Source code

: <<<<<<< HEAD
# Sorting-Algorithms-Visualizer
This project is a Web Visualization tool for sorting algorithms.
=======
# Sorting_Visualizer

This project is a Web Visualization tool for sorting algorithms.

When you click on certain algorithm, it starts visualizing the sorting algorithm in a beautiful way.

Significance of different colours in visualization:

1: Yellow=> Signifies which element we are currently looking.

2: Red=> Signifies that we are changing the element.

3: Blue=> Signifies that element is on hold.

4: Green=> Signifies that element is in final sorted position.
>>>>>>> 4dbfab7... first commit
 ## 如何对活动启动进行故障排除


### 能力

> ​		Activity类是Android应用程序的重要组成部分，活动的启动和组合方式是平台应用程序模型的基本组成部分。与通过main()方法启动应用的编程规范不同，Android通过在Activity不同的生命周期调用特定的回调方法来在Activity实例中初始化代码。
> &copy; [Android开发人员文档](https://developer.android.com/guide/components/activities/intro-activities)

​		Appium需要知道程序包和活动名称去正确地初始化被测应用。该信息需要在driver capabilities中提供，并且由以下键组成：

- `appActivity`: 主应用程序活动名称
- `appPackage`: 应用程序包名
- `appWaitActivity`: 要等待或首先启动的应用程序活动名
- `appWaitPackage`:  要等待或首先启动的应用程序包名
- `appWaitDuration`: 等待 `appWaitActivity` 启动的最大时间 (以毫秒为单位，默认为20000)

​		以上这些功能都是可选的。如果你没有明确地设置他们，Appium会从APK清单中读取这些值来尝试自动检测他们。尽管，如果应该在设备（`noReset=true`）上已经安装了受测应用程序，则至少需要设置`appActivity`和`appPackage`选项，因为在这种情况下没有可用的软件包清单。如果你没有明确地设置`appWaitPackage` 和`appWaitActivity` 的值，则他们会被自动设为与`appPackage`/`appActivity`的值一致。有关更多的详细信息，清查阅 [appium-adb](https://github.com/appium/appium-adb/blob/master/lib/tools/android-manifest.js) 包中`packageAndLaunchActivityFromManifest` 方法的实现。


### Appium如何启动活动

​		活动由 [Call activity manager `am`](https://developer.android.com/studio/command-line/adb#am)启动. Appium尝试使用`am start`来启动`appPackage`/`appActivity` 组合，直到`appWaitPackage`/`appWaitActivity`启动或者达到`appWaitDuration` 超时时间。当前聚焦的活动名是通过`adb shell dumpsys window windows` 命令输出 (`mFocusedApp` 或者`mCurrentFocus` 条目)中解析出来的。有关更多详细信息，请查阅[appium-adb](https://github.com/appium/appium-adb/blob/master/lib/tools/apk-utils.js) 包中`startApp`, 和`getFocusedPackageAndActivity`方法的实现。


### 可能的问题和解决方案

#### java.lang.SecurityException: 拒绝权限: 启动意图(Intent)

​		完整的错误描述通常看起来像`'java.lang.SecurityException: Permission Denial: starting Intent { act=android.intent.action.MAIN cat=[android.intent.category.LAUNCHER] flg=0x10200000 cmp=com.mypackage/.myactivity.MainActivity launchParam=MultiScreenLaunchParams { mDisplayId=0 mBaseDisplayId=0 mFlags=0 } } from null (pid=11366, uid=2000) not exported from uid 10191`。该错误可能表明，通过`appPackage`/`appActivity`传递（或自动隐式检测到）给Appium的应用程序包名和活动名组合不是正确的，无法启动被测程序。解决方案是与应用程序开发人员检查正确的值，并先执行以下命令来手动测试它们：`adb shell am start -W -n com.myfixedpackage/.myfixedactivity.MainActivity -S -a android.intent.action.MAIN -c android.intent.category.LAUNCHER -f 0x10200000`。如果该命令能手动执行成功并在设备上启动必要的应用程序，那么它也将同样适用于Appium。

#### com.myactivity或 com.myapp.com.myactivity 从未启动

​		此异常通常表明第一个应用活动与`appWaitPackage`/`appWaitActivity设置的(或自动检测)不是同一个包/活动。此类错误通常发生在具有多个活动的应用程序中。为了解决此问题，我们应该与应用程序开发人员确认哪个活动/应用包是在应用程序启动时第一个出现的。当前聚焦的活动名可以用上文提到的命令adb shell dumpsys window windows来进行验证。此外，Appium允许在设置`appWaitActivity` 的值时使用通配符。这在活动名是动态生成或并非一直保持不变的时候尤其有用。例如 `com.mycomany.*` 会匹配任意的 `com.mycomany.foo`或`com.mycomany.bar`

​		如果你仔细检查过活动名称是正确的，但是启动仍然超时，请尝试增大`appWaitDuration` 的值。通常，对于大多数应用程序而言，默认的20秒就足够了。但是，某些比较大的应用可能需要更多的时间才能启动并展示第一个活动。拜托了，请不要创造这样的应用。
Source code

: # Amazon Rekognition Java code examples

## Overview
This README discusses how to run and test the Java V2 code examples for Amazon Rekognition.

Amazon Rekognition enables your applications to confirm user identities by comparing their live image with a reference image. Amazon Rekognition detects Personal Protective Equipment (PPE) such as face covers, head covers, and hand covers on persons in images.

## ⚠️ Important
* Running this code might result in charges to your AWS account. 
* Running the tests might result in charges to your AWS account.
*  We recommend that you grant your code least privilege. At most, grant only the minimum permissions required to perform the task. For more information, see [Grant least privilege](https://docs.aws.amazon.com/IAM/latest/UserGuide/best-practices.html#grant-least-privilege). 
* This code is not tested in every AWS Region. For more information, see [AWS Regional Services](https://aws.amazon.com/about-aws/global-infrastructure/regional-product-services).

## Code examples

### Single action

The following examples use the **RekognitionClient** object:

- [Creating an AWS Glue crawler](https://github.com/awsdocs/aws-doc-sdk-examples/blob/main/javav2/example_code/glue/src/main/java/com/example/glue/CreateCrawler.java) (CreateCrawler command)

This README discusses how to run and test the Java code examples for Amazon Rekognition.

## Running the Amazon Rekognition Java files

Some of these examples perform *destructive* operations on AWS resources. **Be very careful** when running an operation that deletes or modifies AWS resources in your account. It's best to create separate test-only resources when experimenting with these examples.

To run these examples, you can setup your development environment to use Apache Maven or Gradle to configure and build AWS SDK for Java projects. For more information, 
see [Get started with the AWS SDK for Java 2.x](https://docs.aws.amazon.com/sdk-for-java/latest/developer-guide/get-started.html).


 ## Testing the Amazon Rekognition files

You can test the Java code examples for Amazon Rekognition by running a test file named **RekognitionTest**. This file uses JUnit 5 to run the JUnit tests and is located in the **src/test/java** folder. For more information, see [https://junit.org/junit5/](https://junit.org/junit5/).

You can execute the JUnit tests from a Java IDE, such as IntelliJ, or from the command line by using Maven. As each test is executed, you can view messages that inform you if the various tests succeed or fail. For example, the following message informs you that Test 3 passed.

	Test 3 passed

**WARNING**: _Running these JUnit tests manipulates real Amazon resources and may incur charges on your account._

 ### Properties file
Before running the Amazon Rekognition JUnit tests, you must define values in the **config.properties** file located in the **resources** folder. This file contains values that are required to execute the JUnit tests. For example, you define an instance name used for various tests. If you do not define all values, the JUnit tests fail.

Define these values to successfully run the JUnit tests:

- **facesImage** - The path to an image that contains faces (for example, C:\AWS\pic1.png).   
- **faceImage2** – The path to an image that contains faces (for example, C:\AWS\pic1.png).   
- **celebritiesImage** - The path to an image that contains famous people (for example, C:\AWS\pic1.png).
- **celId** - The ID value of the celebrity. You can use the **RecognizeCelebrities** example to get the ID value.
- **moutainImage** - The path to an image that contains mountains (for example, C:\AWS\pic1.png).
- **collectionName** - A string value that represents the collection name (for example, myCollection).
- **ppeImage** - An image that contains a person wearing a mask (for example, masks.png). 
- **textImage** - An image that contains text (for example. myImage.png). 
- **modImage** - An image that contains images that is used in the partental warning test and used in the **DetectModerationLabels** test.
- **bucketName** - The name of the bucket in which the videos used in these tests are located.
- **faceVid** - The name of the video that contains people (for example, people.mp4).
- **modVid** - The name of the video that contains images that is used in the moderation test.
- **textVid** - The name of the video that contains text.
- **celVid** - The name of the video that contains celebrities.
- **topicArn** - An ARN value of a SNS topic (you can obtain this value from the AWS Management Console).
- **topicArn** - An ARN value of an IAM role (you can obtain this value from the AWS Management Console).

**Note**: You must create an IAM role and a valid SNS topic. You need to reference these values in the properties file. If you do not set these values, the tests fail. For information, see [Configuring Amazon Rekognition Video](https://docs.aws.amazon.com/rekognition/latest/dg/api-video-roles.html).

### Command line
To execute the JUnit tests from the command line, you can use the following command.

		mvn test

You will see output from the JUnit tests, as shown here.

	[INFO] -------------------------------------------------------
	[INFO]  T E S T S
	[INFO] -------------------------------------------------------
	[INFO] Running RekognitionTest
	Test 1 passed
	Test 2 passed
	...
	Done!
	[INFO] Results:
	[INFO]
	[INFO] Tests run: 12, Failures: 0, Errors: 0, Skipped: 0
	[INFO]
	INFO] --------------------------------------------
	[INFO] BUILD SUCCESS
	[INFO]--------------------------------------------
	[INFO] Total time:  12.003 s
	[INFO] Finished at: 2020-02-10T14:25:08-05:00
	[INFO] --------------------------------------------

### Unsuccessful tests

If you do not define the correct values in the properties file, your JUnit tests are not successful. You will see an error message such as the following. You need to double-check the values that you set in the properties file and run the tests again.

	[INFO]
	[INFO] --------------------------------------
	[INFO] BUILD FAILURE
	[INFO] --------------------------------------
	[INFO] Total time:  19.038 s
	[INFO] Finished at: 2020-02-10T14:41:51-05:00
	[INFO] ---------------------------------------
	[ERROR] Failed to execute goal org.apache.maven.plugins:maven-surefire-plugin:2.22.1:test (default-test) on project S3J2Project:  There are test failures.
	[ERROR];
+++
§ EXERCISE DESCRIPTION: Transcribe, exactly and without additions, the lines of the records above, beginning with the line that contains "Running the tests" and ending with the line that contains "This README discusses how to run and test the Java code", both included.

§ TASK ANSWER:
* Running the tests might result in charges to your AWS account.
*  We recommend that you grant your code least privilege. At most, grant only the minimum permissions required to perform the task. For more information, see [Grant least privilege](https://docs.aws.amazon.com/IAM/latest/UserGuide/best-practices.html#grant-least-privilege). 
* This code is not tested in every AWS Region. For more information, see [AWS Regional Services](https://aws.amazon.com/about-aws/global-infrastructure/regional-product-services).

## Code examples

### Single action

The following examples use the **RekognitionClient** object:

- [Creating an AWS Glue crawler](https://github.com/awsdocs/aws-doc-sdk-examples/blob/main/javav2/example_code/glue/src/main/java/com/example/glue/CreateCrawler.java) (CreateCrawler command)

This README discusses how to run and test the Java code examples for Amazon Rekognition.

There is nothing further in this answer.